---------- SOURCE RECORDS

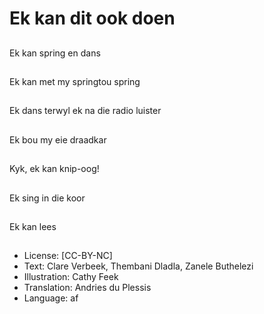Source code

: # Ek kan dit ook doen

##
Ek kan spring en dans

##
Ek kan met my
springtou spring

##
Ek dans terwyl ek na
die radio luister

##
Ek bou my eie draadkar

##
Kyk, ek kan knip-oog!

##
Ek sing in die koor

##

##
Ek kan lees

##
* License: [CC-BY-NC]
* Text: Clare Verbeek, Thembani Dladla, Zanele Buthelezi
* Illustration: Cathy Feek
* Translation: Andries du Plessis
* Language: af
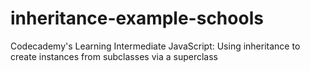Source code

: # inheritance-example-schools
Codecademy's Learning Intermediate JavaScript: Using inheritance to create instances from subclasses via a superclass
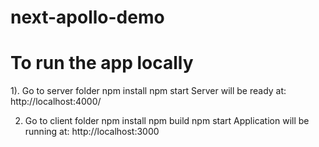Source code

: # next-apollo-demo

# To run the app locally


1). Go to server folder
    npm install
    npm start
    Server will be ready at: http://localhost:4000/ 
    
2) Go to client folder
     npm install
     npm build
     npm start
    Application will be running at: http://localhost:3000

--------------------
---------- SOURCE RECORDS

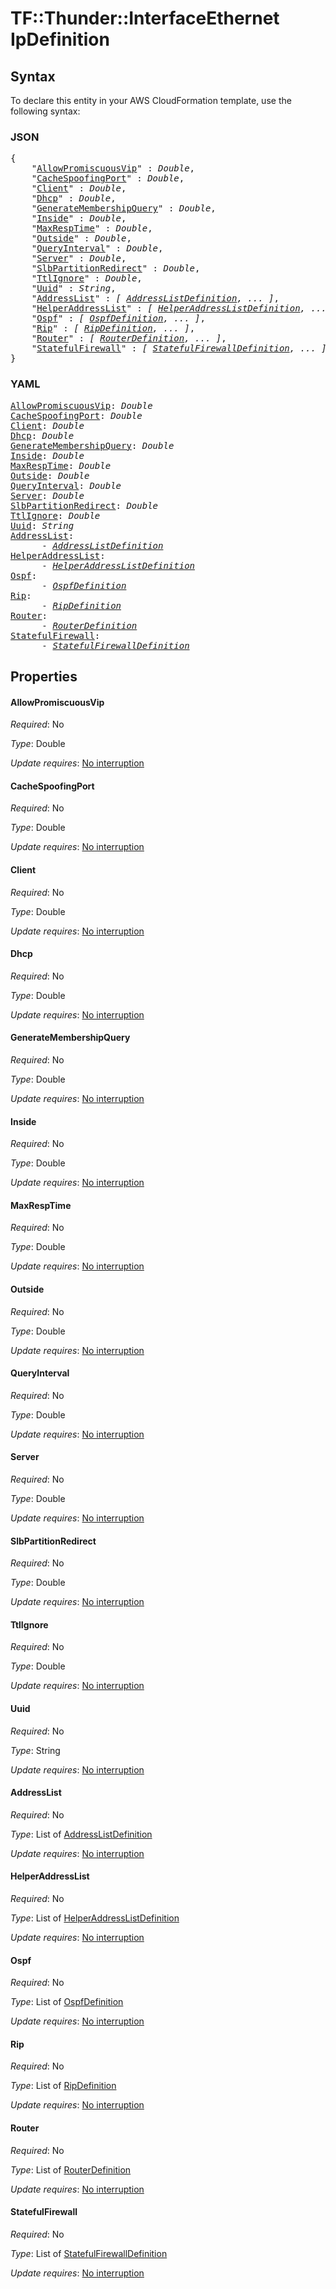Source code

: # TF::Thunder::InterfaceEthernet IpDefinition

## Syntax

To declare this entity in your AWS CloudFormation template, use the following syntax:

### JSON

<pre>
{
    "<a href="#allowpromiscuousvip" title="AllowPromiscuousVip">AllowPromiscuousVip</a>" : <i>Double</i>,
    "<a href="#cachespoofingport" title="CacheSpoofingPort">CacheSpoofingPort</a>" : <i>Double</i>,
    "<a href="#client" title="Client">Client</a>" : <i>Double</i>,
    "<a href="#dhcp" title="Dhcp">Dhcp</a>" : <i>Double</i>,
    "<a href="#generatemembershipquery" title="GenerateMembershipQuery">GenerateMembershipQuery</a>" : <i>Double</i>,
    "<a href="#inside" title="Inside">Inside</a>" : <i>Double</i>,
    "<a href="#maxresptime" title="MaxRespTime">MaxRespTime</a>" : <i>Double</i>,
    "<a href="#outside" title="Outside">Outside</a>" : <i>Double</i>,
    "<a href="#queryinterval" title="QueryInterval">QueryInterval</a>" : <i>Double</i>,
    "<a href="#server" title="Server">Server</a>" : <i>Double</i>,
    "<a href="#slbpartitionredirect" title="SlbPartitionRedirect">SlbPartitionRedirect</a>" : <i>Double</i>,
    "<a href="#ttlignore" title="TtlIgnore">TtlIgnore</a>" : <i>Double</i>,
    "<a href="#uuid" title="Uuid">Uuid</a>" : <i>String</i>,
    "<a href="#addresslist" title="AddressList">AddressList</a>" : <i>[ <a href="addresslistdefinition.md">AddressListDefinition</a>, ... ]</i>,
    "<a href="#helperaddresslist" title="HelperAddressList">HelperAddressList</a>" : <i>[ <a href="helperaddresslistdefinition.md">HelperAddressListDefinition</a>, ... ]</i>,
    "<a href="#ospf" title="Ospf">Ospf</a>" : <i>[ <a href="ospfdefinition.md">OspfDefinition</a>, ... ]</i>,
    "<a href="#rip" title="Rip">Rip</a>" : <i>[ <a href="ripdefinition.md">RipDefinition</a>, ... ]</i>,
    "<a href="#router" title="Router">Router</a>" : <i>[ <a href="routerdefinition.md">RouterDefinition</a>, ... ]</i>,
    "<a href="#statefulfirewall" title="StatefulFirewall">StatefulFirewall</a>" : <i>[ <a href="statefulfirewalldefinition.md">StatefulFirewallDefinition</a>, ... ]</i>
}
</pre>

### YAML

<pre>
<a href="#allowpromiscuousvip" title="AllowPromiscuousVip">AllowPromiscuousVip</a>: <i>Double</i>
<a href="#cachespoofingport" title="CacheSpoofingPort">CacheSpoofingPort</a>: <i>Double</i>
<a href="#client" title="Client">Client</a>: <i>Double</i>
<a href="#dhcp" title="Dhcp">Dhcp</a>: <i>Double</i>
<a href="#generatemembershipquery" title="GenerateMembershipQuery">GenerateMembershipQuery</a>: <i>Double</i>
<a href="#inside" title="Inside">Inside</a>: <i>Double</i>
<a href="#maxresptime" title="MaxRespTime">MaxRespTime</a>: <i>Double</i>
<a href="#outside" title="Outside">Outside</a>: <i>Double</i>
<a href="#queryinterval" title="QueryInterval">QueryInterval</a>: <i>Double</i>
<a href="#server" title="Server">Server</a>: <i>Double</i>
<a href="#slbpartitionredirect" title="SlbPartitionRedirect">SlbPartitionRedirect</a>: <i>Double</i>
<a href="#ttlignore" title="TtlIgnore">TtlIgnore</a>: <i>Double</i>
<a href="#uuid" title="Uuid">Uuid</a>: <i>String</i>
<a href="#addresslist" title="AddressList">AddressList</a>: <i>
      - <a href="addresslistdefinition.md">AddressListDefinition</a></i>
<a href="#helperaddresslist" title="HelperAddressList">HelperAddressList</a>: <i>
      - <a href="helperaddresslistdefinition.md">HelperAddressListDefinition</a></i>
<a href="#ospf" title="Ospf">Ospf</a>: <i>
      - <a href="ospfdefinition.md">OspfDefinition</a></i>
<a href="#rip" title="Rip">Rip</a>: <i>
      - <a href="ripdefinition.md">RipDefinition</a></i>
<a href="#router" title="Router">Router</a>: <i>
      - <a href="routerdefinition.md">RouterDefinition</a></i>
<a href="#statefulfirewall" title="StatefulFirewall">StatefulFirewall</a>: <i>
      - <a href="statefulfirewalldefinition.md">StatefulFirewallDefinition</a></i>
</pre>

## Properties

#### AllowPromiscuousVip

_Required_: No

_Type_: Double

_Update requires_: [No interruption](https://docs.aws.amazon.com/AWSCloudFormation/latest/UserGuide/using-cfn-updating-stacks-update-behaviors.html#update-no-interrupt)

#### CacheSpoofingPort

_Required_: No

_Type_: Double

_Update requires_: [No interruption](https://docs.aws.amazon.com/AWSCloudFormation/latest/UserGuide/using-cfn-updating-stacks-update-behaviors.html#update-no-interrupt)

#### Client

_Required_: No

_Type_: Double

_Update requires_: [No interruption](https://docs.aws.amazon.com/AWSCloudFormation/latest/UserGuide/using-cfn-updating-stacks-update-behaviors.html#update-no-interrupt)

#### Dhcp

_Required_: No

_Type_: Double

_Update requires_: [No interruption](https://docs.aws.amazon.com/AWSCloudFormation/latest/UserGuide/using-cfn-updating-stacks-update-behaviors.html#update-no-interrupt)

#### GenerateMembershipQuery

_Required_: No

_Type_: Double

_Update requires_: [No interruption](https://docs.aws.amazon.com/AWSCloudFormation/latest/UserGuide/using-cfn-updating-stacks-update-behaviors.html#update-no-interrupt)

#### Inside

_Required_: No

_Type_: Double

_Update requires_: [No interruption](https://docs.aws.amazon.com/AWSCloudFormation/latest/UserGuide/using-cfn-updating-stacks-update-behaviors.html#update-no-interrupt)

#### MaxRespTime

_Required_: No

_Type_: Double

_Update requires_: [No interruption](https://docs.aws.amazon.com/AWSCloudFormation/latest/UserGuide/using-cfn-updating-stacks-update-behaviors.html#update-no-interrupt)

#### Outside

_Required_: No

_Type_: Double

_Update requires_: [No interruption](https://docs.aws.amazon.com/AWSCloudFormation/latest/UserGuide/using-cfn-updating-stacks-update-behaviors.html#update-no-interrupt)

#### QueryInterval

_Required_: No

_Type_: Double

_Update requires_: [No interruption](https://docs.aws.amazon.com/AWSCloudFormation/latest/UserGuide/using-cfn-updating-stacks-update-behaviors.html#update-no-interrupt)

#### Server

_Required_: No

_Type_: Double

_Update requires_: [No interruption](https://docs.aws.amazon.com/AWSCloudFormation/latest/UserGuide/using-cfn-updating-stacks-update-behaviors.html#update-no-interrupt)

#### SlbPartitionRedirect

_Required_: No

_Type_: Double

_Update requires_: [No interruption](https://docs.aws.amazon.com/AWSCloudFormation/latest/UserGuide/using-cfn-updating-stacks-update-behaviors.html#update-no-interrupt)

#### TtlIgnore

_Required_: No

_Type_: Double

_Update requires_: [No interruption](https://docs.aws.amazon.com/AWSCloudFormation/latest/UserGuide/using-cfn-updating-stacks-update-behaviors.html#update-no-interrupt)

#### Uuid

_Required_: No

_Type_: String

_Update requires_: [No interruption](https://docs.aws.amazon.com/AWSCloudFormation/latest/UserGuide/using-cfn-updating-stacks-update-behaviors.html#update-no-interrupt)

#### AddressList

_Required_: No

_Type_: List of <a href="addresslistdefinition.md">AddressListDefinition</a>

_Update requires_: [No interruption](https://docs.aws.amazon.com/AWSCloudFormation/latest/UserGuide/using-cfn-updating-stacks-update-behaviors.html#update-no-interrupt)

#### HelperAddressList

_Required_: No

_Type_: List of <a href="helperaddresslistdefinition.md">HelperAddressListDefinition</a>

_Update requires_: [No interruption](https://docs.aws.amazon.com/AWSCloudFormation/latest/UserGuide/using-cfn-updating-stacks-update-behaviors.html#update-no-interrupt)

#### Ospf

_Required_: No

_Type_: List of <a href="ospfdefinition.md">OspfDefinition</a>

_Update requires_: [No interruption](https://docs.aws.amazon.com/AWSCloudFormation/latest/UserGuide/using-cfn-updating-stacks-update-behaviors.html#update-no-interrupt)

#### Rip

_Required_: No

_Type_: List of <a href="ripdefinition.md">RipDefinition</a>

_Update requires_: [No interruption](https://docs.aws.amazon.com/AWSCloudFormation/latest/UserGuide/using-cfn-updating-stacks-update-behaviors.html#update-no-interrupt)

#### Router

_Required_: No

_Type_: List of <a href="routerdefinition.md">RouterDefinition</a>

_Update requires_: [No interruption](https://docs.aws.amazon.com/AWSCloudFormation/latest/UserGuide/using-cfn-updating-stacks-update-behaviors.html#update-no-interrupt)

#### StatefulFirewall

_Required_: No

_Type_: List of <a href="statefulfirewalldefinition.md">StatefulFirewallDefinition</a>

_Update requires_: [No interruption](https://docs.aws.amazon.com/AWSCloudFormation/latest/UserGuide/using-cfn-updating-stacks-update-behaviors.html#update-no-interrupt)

--------------------

(DESCRIPTION OF THE TASK)
The lines in the records above that include the word "MaxRespTime" must be copied out.

(SOLUTION TO THE EXERCISE)
    "<a href="#maxresptime" title="MaxRespTime">MaxRespTime</a>" : <i>Double</i>,
<a href="#maxresptime" title="MaxRespTime">MaxRespTime</a>: <i>Double</i>
#### MaxRespTime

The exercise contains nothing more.